◆ **Exercise details**
The expected answer is the set of lines in the data below between the line holding "Related Gitlab Issue" and the line holding "The bubble representation", inclusive, written out exactly.

◆ **Provided data**
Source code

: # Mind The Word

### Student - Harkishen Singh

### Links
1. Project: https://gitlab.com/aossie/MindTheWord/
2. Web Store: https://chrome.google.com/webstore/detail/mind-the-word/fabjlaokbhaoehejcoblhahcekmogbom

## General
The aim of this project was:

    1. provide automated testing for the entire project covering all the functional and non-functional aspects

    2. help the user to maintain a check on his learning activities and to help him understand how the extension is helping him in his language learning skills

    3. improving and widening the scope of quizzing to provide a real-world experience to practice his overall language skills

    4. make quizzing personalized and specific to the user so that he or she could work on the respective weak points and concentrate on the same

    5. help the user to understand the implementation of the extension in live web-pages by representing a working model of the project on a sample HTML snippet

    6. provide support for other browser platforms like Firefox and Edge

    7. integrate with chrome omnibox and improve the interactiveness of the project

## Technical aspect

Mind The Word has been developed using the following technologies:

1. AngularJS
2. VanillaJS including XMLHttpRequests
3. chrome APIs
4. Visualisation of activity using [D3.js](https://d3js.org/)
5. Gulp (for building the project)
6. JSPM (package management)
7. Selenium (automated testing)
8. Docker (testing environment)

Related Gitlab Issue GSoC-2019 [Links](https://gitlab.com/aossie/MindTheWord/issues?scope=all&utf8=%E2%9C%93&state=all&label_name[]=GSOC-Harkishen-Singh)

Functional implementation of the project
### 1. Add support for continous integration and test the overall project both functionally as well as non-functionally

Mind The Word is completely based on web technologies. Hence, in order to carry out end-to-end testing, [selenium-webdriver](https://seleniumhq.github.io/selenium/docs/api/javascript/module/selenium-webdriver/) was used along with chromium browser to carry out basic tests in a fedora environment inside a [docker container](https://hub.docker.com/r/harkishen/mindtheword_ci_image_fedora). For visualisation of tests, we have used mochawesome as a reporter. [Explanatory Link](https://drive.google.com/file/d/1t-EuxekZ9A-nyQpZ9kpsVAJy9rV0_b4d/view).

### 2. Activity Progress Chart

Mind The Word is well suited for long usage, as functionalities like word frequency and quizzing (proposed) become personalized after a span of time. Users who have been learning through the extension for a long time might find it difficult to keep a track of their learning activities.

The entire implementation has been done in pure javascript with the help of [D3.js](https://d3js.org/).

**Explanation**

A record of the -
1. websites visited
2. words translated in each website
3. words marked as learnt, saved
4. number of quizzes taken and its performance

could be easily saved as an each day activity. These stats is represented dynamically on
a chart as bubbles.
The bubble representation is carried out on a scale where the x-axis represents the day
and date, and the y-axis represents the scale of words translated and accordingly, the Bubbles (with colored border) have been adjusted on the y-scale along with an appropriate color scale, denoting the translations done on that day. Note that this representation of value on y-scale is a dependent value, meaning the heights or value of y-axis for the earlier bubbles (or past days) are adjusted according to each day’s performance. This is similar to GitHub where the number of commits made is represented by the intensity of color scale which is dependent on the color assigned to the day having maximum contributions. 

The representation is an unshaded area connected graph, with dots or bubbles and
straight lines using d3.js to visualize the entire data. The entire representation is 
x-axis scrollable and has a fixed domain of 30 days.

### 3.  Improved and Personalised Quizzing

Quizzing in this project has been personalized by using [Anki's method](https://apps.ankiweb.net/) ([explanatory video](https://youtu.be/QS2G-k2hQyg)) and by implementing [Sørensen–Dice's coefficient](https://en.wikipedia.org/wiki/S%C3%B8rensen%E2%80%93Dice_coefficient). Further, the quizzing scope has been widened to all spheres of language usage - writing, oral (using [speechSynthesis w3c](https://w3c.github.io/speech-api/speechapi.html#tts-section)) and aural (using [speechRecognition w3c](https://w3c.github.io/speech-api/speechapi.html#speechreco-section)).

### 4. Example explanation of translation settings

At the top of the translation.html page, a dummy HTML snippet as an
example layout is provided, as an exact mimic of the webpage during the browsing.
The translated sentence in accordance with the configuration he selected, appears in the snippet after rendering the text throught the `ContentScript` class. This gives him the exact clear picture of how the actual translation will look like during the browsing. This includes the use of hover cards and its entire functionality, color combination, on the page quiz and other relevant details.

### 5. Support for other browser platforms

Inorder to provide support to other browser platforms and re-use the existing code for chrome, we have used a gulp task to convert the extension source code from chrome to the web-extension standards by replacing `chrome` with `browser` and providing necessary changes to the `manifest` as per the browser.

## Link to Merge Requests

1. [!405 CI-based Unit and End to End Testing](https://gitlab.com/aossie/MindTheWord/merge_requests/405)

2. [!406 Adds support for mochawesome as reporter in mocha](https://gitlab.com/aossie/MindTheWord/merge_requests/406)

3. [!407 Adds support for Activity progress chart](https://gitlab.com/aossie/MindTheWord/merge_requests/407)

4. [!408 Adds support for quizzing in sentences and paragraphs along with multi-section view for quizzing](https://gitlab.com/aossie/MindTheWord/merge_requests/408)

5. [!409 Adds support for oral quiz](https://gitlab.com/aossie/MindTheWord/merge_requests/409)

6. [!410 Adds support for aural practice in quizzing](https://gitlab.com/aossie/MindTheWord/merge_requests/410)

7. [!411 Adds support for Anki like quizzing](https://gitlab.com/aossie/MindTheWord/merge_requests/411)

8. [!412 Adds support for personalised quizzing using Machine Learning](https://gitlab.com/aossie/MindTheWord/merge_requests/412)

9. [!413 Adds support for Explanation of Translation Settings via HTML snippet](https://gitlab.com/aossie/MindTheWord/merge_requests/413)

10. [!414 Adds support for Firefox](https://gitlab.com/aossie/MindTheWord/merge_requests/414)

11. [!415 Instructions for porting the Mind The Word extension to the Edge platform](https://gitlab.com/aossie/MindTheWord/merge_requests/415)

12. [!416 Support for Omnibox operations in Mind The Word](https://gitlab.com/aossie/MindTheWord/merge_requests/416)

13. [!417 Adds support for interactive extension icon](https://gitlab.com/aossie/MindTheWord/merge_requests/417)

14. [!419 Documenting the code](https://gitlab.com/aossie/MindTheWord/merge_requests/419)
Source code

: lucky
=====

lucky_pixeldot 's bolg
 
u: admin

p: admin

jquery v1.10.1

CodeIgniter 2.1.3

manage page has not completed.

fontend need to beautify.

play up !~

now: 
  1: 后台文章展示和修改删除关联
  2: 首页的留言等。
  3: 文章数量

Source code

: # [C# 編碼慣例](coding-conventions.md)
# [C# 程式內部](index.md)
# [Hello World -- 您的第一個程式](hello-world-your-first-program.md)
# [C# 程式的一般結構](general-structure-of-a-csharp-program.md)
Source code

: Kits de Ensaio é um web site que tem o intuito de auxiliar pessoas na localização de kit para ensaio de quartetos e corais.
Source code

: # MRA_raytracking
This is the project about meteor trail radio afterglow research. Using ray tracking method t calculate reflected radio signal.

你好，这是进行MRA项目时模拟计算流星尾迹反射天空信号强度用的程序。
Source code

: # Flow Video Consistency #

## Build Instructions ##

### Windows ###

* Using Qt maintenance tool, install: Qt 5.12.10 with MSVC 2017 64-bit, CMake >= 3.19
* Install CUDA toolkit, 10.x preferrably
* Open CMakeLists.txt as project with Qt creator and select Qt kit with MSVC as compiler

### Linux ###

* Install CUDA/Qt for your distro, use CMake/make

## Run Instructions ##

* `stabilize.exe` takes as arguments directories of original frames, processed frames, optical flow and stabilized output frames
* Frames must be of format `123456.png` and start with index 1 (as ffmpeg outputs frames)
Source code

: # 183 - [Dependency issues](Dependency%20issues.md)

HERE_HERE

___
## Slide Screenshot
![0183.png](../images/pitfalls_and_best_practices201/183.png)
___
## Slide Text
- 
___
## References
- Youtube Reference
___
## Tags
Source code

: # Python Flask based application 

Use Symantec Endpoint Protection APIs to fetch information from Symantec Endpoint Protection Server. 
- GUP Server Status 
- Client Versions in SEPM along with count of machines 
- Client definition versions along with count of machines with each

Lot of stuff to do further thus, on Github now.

◆ **Solution for this problem**
Related Gitlab Issue GSoC-2019 [Links](https://gitlab.com/aossie/MindTheWord/issues?scope=all&utf8=%E2%9C%93&state=all&label_name[]=GSOC-Harkishen-Singh)

Functional implementation of the project
### 1. Add support for continous integration and test the overall project both functionally as well as non-functionally

Mind The Word is completely based on web technologies. Hence, in order to carry out end-to-end testing, [selenium-webdriver](https://seleniumhq.github.io/selenium/docs/api/javascript/module/selenium-webdriver/) was used along with chromium browser to carry out basic tests in a fedora environment inside a [docker container](https://hub.docker.com/r/harkishen/mindtheword_ci_image_fedora). For visualisation of tests, we have used mochawesome as a reporter. [Explanatory Link](https://drive.google.com/file/d/1t-EuxekZ9A-nyQpZ9kpsVAJy9rV0_b4d/view).

### 2. Activity Progress Chart

Mind The Word is well suited for long usage, as functionalities like word frequency and quizzing (proposed) become personalized after a span of time. Users who have been learning through the extension for a long time might find it difficult to keep a track of their learning activities.

The entire implementation has been done in pure javascript with the help of [D3.js](https://d3js.org/).

**Explanation**

A record of the -
1. websites visited
2. words translated in each website
3. words marked as learnt, saved
4. number of quizzes taken and its performance

could be easily saved as an each day activity. These stats is represented dynamically on
a chart as bubbles.
The bubble representation is carried out on a scale where the x-axis represents the day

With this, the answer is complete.